[Start of Attachment]
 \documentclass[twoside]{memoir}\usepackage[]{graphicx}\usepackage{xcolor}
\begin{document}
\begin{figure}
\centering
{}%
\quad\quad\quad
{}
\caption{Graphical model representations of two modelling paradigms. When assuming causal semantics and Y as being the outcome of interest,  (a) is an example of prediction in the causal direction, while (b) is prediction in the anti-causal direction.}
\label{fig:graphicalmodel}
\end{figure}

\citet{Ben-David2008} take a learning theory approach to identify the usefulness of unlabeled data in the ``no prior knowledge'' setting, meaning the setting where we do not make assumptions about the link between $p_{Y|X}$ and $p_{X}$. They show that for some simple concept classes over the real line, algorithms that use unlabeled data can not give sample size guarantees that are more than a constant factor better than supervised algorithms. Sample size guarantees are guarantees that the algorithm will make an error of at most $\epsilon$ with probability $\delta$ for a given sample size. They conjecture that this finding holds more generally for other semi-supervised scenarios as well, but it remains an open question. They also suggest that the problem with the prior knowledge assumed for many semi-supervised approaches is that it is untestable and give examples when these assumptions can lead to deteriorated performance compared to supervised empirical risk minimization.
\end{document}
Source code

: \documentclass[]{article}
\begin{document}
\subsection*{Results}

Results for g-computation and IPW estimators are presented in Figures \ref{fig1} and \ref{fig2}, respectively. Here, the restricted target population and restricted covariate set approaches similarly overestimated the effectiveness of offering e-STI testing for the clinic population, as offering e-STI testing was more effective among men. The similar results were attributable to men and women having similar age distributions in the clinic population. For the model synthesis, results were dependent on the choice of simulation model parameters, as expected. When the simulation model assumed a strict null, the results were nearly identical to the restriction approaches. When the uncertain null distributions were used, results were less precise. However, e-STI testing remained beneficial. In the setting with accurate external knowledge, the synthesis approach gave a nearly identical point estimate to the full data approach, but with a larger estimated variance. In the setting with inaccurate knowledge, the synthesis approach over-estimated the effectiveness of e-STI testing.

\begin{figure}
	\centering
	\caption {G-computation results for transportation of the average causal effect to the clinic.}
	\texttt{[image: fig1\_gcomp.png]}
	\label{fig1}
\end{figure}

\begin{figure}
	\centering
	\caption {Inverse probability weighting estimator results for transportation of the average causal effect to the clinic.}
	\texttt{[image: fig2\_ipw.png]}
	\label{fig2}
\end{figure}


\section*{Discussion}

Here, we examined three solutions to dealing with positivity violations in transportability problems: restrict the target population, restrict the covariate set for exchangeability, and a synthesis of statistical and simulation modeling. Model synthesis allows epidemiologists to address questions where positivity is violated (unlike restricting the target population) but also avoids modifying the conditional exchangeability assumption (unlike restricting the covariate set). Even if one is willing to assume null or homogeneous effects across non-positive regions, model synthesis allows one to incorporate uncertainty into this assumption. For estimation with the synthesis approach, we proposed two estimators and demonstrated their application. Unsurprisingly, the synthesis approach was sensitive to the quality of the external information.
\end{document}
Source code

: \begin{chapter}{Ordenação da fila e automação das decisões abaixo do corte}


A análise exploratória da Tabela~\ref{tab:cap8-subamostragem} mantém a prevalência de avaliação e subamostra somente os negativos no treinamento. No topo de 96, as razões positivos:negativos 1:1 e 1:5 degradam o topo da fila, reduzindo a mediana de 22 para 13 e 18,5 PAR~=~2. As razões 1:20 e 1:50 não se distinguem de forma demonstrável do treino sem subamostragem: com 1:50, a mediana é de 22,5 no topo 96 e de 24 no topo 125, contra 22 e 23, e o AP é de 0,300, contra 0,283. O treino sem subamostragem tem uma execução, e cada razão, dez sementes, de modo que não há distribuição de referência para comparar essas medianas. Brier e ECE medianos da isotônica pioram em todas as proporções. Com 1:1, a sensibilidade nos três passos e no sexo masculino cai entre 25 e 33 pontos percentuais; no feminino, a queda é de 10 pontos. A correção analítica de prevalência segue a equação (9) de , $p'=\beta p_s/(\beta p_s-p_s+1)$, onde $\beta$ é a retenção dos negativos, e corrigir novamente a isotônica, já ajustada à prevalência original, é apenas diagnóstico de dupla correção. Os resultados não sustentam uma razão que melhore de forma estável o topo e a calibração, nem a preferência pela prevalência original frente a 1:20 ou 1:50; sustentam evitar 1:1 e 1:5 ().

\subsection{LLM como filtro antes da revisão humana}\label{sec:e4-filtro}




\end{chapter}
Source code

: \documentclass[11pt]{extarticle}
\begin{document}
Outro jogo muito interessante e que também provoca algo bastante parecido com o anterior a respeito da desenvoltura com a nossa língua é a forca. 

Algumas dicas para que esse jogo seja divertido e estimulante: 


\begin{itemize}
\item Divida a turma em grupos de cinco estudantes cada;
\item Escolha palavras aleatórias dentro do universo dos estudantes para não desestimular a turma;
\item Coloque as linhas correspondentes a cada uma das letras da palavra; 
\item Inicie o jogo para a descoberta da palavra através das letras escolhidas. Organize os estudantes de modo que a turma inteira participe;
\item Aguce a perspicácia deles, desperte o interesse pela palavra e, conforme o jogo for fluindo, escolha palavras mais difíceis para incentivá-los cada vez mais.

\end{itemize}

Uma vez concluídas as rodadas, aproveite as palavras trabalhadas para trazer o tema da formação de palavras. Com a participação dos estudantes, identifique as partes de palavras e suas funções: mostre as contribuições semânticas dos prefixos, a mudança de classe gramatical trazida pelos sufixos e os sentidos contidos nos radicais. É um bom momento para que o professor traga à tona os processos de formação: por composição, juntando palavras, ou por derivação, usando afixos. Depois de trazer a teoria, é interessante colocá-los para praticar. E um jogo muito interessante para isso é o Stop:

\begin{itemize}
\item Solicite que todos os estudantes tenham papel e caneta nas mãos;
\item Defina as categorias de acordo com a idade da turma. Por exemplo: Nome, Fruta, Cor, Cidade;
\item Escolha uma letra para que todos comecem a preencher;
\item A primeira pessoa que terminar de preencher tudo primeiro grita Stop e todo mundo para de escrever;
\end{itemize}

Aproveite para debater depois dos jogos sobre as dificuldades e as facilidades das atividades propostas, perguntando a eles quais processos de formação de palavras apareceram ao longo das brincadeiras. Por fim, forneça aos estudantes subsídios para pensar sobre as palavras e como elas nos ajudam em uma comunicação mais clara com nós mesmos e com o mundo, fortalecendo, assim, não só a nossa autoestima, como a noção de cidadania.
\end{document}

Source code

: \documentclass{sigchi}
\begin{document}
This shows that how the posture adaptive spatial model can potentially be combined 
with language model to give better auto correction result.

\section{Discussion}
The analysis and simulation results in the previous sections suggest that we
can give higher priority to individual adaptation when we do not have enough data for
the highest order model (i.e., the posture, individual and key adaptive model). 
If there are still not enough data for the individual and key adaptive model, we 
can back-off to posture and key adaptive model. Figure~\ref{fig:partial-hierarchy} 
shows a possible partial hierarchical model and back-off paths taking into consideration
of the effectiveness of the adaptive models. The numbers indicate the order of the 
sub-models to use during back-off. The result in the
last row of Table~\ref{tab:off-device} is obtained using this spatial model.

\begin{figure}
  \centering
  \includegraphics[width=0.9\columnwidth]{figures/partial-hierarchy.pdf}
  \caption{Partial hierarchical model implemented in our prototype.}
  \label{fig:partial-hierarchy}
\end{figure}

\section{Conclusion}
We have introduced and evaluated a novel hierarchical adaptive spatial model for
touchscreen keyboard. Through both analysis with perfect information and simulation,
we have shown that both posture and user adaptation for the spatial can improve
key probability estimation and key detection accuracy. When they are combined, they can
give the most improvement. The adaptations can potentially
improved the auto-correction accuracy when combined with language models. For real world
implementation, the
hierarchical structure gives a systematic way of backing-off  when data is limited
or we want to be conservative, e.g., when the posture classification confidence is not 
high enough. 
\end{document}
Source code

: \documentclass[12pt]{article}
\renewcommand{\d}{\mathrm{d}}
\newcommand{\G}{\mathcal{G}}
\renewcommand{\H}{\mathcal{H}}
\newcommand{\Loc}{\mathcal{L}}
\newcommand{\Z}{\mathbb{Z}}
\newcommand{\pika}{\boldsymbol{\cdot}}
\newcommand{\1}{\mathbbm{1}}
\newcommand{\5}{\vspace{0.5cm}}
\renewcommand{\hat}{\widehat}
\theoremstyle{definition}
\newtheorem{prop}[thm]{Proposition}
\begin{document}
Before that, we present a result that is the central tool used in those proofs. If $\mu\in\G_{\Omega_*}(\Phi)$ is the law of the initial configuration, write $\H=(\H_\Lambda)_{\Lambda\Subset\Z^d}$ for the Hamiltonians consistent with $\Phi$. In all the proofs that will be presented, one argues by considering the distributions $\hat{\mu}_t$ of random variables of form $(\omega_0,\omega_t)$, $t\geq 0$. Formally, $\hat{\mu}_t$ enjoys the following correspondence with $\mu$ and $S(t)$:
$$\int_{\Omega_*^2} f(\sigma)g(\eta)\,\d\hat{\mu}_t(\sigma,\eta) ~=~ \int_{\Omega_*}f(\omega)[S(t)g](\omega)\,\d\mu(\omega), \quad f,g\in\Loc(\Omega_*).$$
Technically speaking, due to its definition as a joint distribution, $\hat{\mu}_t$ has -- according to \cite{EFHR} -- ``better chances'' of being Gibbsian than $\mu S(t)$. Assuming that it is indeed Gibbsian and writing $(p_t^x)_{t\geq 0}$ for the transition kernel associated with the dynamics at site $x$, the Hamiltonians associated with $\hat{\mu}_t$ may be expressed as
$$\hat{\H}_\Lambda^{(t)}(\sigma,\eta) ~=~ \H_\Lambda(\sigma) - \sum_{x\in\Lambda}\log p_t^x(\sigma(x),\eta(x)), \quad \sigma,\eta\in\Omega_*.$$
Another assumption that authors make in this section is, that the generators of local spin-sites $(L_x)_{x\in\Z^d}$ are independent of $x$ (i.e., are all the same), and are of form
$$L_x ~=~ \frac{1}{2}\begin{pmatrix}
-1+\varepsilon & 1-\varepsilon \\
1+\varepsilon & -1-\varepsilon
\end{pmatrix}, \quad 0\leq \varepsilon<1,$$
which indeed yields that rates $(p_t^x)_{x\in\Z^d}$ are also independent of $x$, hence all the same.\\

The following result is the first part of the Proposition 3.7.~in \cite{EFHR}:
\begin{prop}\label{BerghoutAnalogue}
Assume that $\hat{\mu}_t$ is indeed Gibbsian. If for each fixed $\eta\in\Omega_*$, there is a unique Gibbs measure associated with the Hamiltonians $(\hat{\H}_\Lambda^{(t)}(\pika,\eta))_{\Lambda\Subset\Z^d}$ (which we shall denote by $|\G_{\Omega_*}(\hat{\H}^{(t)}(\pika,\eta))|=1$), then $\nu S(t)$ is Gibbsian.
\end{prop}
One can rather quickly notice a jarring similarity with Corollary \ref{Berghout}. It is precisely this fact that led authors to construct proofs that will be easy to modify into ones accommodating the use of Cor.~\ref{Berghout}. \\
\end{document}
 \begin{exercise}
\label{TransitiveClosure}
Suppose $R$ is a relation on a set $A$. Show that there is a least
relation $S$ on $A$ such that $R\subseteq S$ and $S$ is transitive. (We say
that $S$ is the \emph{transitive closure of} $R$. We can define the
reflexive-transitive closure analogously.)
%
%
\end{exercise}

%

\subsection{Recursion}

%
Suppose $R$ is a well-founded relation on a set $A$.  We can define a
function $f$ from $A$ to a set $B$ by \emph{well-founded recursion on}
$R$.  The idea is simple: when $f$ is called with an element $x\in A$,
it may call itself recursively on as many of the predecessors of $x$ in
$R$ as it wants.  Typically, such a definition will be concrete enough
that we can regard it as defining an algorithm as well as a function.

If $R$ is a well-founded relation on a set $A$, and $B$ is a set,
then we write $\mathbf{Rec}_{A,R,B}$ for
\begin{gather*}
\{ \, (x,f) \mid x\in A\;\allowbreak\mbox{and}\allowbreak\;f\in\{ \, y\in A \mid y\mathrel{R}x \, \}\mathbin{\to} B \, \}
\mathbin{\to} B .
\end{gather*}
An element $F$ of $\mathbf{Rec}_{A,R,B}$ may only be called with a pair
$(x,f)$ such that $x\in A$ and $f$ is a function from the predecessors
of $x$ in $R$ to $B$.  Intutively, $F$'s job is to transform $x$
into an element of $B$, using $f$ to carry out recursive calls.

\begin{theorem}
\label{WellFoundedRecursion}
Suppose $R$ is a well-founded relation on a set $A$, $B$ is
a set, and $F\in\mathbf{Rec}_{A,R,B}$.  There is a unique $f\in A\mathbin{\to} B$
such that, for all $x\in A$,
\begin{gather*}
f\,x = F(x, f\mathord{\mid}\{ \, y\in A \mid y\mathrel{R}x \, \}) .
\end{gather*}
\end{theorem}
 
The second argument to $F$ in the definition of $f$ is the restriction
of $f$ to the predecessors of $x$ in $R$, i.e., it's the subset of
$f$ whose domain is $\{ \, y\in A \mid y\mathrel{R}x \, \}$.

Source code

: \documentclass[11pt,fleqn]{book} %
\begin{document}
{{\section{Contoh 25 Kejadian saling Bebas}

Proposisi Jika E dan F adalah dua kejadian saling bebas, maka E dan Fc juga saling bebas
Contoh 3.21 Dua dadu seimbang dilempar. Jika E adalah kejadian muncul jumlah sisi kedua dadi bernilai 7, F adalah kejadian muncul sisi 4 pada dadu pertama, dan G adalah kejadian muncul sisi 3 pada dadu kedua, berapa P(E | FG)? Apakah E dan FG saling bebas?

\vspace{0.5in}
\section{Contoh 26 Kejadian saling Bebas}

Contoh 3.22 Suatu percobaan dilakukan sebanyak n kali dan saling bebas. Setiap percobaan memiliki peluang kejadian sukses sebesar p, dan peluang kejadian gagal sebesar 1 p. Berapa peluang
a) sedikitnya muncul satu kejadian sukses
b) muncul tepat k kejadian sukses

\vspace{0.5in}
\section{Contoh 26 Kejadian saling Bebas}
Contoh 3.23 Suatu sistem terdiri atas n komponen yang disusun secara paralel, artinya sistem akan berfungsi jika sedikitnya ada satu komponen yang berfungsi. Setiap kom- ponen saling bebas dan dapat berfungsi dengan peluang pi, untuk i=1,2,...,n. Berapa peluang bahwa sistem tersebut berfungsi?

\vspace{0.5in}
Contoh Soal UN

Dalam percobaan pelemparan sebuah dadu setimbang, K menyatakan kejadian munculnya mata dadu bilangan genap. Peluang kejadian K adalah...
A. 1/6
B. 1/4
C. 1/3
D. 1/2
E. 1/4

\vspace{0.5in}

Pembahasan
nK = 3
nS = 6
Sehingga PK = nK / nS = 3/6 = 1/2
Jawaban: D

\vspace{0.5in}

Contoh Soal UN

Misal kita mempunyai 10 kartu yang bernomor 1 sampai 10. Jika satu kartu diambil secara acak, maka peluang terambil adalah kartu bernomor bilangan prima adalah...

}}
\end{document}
[End of Attachment]
### AIM OF THE TASK
Above are records; count the lines among them that include the word "Suatu", and give only the number.

### TASK OUTPUT
2